Par le Nord, c’est le chemin du loup (20°) qui dégringole depuis le village de Bauby, point haut de la paroisse de Celles , via le village de l’Hôpital, puis celui de la Pauze, et débouche au lieu dit « au bout des planches » (38°).

Entre les deux arrivées de chemins, un archipel d’îlots formant ressaut : ils sont les émergences rocheuses d’une langue de calcaire très dur (21° en grisé).

En obstruant la rivière Dronne, ils créent un élargissement avec des bras d’eau ou atiers, aux courants rapides, endroits propices à l’installation de roues hydrauliques. L’île la plus grande (5°) en amont plein Est s’appelle « au pré du marché » aujourd’hui le pré de «Marcel Lanterne », sa rive Sud est longée par un premier bras, aujourd’hui re-comblé (22°). Son premier usage était d’éviter les rapides causés par le ressaut. Il prend naissance encore plus loin en contournant un autre îlot aujourd’hui dit « les grands prés ». Plus tard il permettra au transit commercial par gabareaux amont aval et aval amont, d’éviter les moulins et leurs barrages. Sur l’autre berge côté saint Méard est un pré dit « du moulin » (23°), aujourd’hui transformé en parking. La prairie « au pré du marché » est longée au nord, côté village du Port, par le cours principal de la Dronne.

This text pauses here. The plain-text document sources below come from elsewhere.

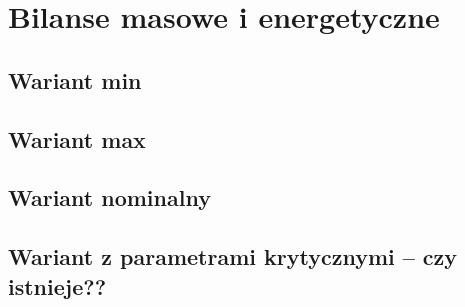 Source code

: \section{Bilanse masowe i energetyczne }

\subsection{Wariant min}

\subsection{Wariant max}

\subsection{Wariant nominalny}

\subsection{Wariant z parametrami krytycznymi – czy istnieje??} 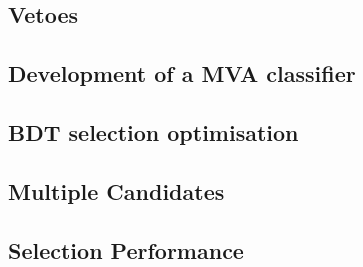 \subsection{Vetoes}
\label{sec:vetoes}


\subsection{Development of a MVA classifier}
\label{sec:MVADev}


\subsection{BDT selection optimisation}
\label{sec:BDTOpt}


\subsection{Multiple Candidates}
\label{sec:MultCands}


\subsection{Selection Performance}
\label{sec:selectionPerformance}
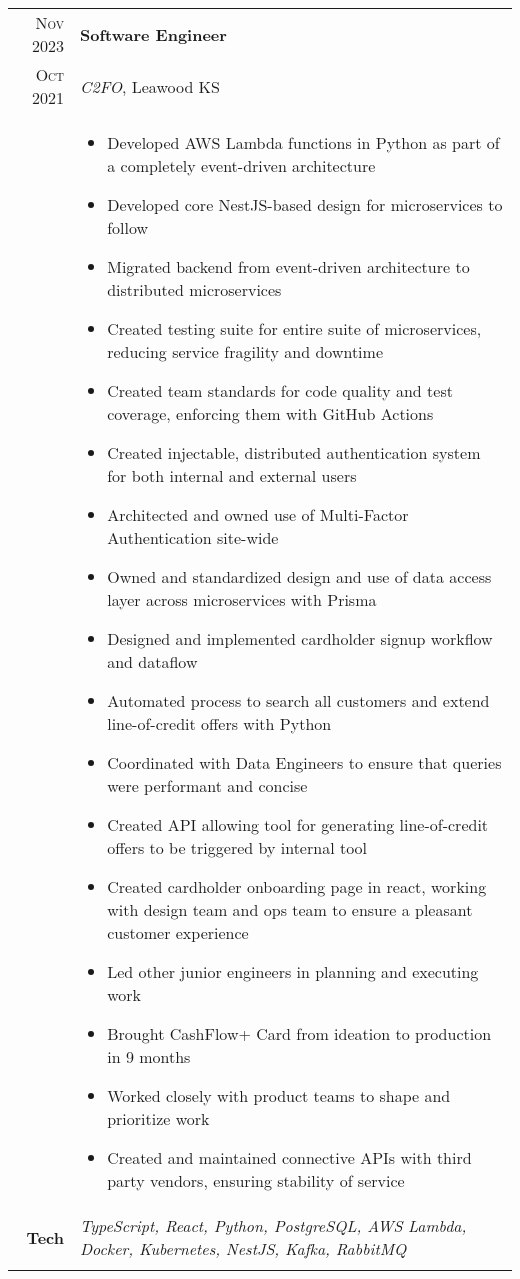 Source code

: \documentclass[a4paper,10pt]{article}
\newcommand{\br}{\\\multicolumn{2}{c}{}}
\begin{document}
\begin{tabular}{r|p{15cm}}
  \textsc{Nov 2023} & \textbf{Software Engineer} \\
  \textsc{Oct 2021} & \textit{C2FO}, Leawood KS
  \\ &  
       \begin{itemize}
       \item Developed AWS Lambda functions in Python as part of a completely event-driven architecture
       \item Developed core NestJS-based design for microservices to follow
       \item Migrated backend from event-driven architecture to distributed microservices
       \item Created testing suite for entire suite of microservices, reducing service fragility and downtime
       \item Created team standards for code quality and test coverage, enforcing them with GitHub Actions
       \item Created injectable, distributed authentication system for both internal and external users
       \item Architected and owned use of Multi-Factor Authentication site-wide
       \item Owned and standardized design and use of data access layer across microservices with Prisma
       \item Designed and implemented cardholder signup workflow and dataflow
       \item Automated process to search all customers and extend line-of-credit offers with Python
       \item Coordinated with Data Engineers to ensure that queries were performant and concise
       \item Created API allowing tool for generating line-of-credit offers to be triggered by internal tool
       \item Created cardholder onboarding page in react, working with design team and ops team to ensure a pleasant customer experience
       \item Led other junior engineers in planning and executing work
       \item Brought CashFlow+ Card from ideation to production in 9 months
       \item Worked closely with product teams to shape and prioritize work
       \item Created and maintained connective APIs with third party vendors, ensuring stability of service
       \end{itemize} \\
  \textbf{Tech} & \textit{TypeScript, React, Python, PostgreSQL, AWS Lambda, Docker, Kubernetes, NestJS, Kafka, RabbitMQ} \br \\
\end{tabular}
\end{document}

Dans le prolongement de cette île vers l’aval, il en est une autre plus petite appelée « les chapelles » (4°), les deux prairies autrefois séparées par un bras d’eau (24°) rejoignant la Dronne à «  l’Aïgassou »(16°) ne forment qu’une seule étendue aujourd’hui. Dans ces parages furent trouvés deux scramasaxes ou courtes épées mérovingiennes.

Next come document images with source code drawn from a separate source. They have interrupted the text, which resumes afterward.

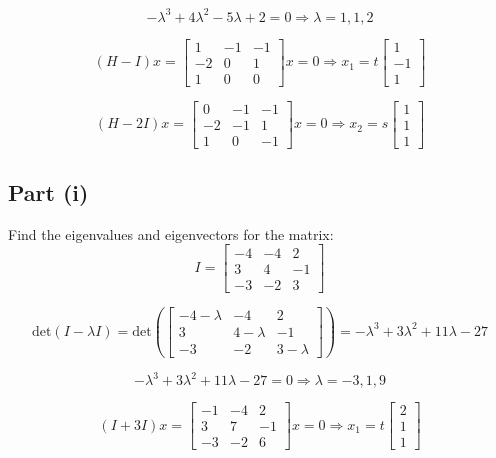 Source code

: \documentclass[12pt]{article}
\begin{document}
\[
  -\lambda^3 + 4\lambda^2 - 5\lambda + 2 = 0 \Rightarrow \lambda = 1, 1, 2
\]

\[
  (H - I)x = \begin{bmatrix} 1 & -1 & -1 \\ -2 & 0 & 1 \\ 1 & 0 & 0 \end{bmatrix}x = 0 \Rightarrow x_1 = t\begin{bmatrix} 1 \\ -1 \\ 1 \end{bmatrix}
\]

\[
  (H - 2I)x = \begin{bmatrix} 0 & -1 & -1 \\ -2 & -1 & 1 \\ 1 & 0 & -1 \end{bmatrix}x = 0 \Rightarrow x_2 = s\begin{bmatrix} 1 \\ 1 \\ 1 \end{bmatrix}
\]

\pagebreak

\subsection*{Part (i)}
Find the eigenvalues and eigenvectors for the matrix:
\[
  I = \begin{bmatrix} -4 & -4 & 2 \\ 3 & 4 & -1 \\ -3 & -2 & 3 \end{bmatrix}
\]

\[
  \text{det}(I - \lambda I) = \text{det}\left(\begin{bmatrix} -4-\lambda & -4 & 2 \\ 3 & 4-\lambda & -1 \\ -3 & -2 & 3-\lambda \end{bmatrix}\right) = -\lambda^3 + 3\lambda^2 + 11\lambda - 27
\]

\[
  -\lambda^3 + 3\lambda^2 + 11\lambda - 27 = 0 \Rightarrow \lambda = -3, 1, 9
\]

\[
  (I + 3I)x = \begin{bmatrix} -1 & -4 & 2 \\ 3 & 7 & -1 \\ -3 & -2 & 6 \end{bmatrix}x = 0 \Rightarrow x_1 = t\begin{bmatrix} 2 \\ 1 \\ 1 \end{bmatrix}
\]
\end{document}
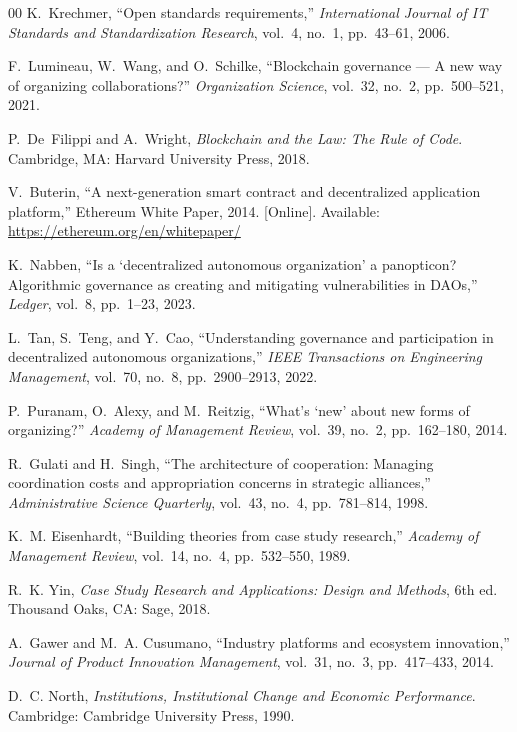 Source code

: \documentclass[conference]{IEEEtran}
\begin{document}
\begin{thebibliography}{00}
K.~Krechmer, ``Open standards requirements,'' \textit{International Journal
of IT Standards and Standardization Research}, vol.~4, no.~1, pp.~43--61,
2006.

F.~Lumineau, W.~Wang, and O.~Schilke, ``Blockchain governance --- A new way
of organizing collaborations?'' \textit{Organization Science}, vol.~32, no.~2,
pp.~500--521, 2021.

P.~De~Filippi and A.~Wright, \textit{Blockchain and the Law: The Rule of
Code}. Cambridge, MA: Harvard University Press, 2018.

V.~Buterin, ``A next-generation smart contract and decentralized application
platform,'' Ethereum White Paper, 2014. [Online]. Available:
\url{https://ethereum.org/en/whitepaper/}

K.~Nabben, ``Is a `decentralized autonomous organization' a panopticon?
Algorithmic governance as creating and mitigating vulnerabilities in DAOs,''
\textit{Ledger}, vol.~8, pp.~1--23, 2023.

L.~Tan, S.~Teng, and Y.~Cao, ``Understanding governance and participation in
decentralized autonomous organizations,'' \textit{IEEE Transactions on
Engineering Management}, vol.~70, no.~8, pp.~2900--2913, 2022.

P.~Puranam, O.~Alexy, and M.~Reitzig, ``What's `new' about new forms of
organizing?'' \textit{Academy of Management Review}, vol.~39, no.~2,
pp.~162--180, 2014.

R.~Gulati and H.~Singh, ``The architecture of cooperation: Managing
coordination costs and appropriation concerns in strategic alliances,''
\textit{Administrative Science Quarterly}, vol.~43, no.~4, pp.~781--814, 1998.

K.~M. Eisenhardt, ``Building theories from case study research,''
\textit{Academy of Management Review}, vol.~14, no.~4, pp.~532--550, 1989.

R.~K. Yin, \textit{Case Study Research and Applications: Design and Methods},
6th ed. Thousand Oaks, CA: Sage, 2018.

A.~Gawer and M.~A. Cusumano, ``Industry platforms and ecosystem innovation,''
\textit{Journal of Product Innovation Management}, vol.~31, no.~3,
pp.~417--433, 2014.

D.~C. North, \textit{Institutions, Institutional Change and Economic
Performance}. Cambridge: Cambridge University Press, 1990.

\end{thebibliography}

\vspace{12pt}
\end{document}
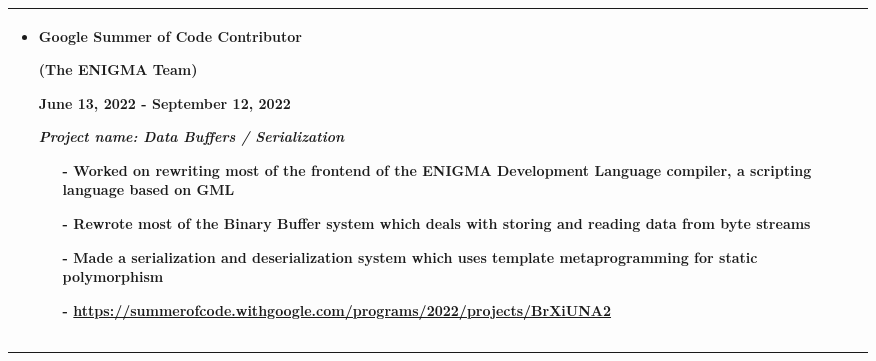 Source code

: \documentclass[12pt]{article}
\newcommand{\primarycolor}{red}
\newcommand{\mysection}[1]{{\large\color{\primarycolor}{#1}}}
\begin{document}
\begin{tabularx}{\textwidth}{p{0.4\hsize}|X}
\begin{itemize}[itemsep=1.5ex,leftmargin=1ex]
\begin{itemize}[itemsep=3ex, leftmargin=0.1ex]
                \item\textbf{Google Summer of Code Contributor}

                \textbf{(The ENIGMA Team)}

                {\color{\primarycolor}June 13, 2022 - September 12, 2022}

                \textit{Project name: Data Buffers / Serialization}

                \begin{itemize}[itemsep=1ex, leftmargin=3.5ex]
                    \item[-] Worked on rewriting most of the frontend of the ENIGMA Development Language compiler, a scripting language based on GML
                    \item[-] Rewrote most of the Binary Buffer system which deals with storing and reading data from byte streams
                    \item[-] Made a serialization and deserialization system which uses template metaprogramming for static polymorphism
                    \item[-] \url{https://summerofcode.withgoogle.com/programs/2022/projects/BrXiUNA2}
                \end{itemize}
            \end{itemize}
        \end{itemize} \\

        \hline
    \end{tabularx}

    \clearpage
    \vspace{1ex}
    \hrule
    \vspace{2ex}
    \noindent\mysection{Projects}
\end{document}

A l’extrémité sud ouest du marécage, trois petits points émergeant côté Saint Méard, le plus au sud (39°), élargi depuis grâce aux remblais calcaires provenant d’une carrière dite des « Boursiers » autrefois aux « Dix Brasses » à proximité de Saint Méard. Il supporte le jardin actuel ainsi que la moitié de la cour. En son milieu, une résurgence ou « bouillidour » (25°), alimente un puits.

L’îlot du centre (26°) sert de fondement à la maison d’habitation de l’actuel propriétaire, construite sur les vestiges du plus ancien édifice de meunerie du site (27°) (cf. la reproduction d’un tableau peint avant la révolution de 1789).

Le dernier îlot, au centre du cours principal et avec sa pointe amont maçonnée (28°), fait office aujourd’hui d’étrave à l’actuel grand bâtiment de la minoterie avant d’avoir supporté le moulin type de la vallée au 18ème/19ème siècle en forme de bateau tel que l’on peut encore en voir quelques exemplaires dont celui de Bourdeilles, (voir dessin d’après une photographie de 1870 (29°)).

Trois plus grands effleurements entourés de forts courants existaient côté Celles. Le plus à l’ouest (30°) était situé sous l’actuelle deuxième arche du pont moderne en venant du village de Joumarias. Aujourd’hui disparu, ses matériaux ont agrandi « le grand îlot » (7°) sur lequel s’appuie l’extrémité nord de l’actuelle minoterie (3°).

Le dernier de ces effleurements, dit « de la passerelle » (11°), où un pont de bois et un gué rejoignent le chemin du loup» (38°), se situe en aval du grand barrage actuel. Il est maintenant divisé en trois, mais à l’époque il ne formait qu’un et c’est lui qui faisait office de barrage, l’atier nord étant seulement obturé par un batardeau (31°) certainement en pieux de chênes doublé de pierres et d’argile.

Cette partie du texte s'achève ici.